I signed up with a distributor, DistroKid, which was endorsed by Spotify. Plus, I’d heard good things about it online from other indie musicians and it only cost $25 a year. I uploaded an audio file for my first single—It Sings (Marjorie).
The song is about my grandma, my mother’s mother. She’s had Alzheimer’s for years and is in hospice care. I wrote it in February. I hadn’t seen her in months, since my grandpa (her husband) died—but my mom visits her every weekend.
The first two lines appeared in my mind: “Your name is Marjorie/You don’t know that anymore” and the rest flooded out in half an hour. The lyrics felt complete, but the tragedy of it didn’t hit me until I put chords to it a few days later. Singing it over and over as I found the music, I got choked up.
I made a video of myself singing it and posted it on Instagram. I showed the video to my mom, and we sat in silence for a minute. She asked if she could share it with her brother, who also takes care of Marjorie. She also shared it with her friends.

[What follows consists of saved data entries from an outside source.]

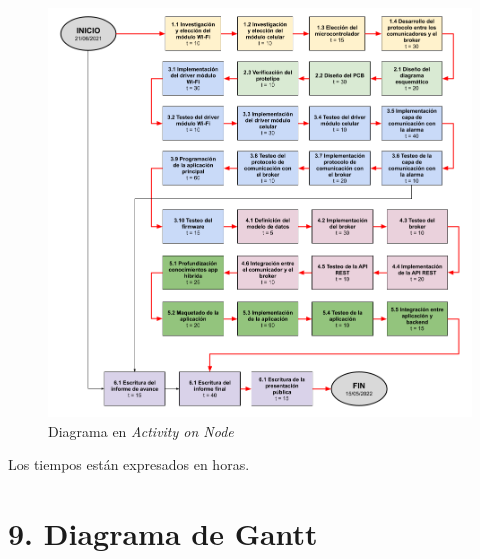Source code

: \documentclass[
11pt, %
codirector, %
]{charter}
\begin{document}
\begin{figure}[htpb]
\centering 
\includegraphics[width=\textwidth]{./Figuras/AoN.png}
\caption{Diagrama en \textit{Activity on Node}}
\label{fig:AoN}
\end{figure}

Los tiempos están expresados en horas.



\section{9. Diagrama de Gantt}
\label{sec:gantt}
\end{document}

The week of the Spotify release, friends messaged me how much they loved the song. Strangers responded, too: listeners whose parents and grandparents were also fading away. My mom came into my room the day the song came out. “It means a lot to me that it was this one, you know,” she said. It was for my mom that I’d described the quiet devastation of losing someone beloved to dementia, which she’d been enduring for years.
We hugged. I felt loved, and I felt that I’d shown my love for her. That is why I make music: to connect, whether with strangers or with people already close to me.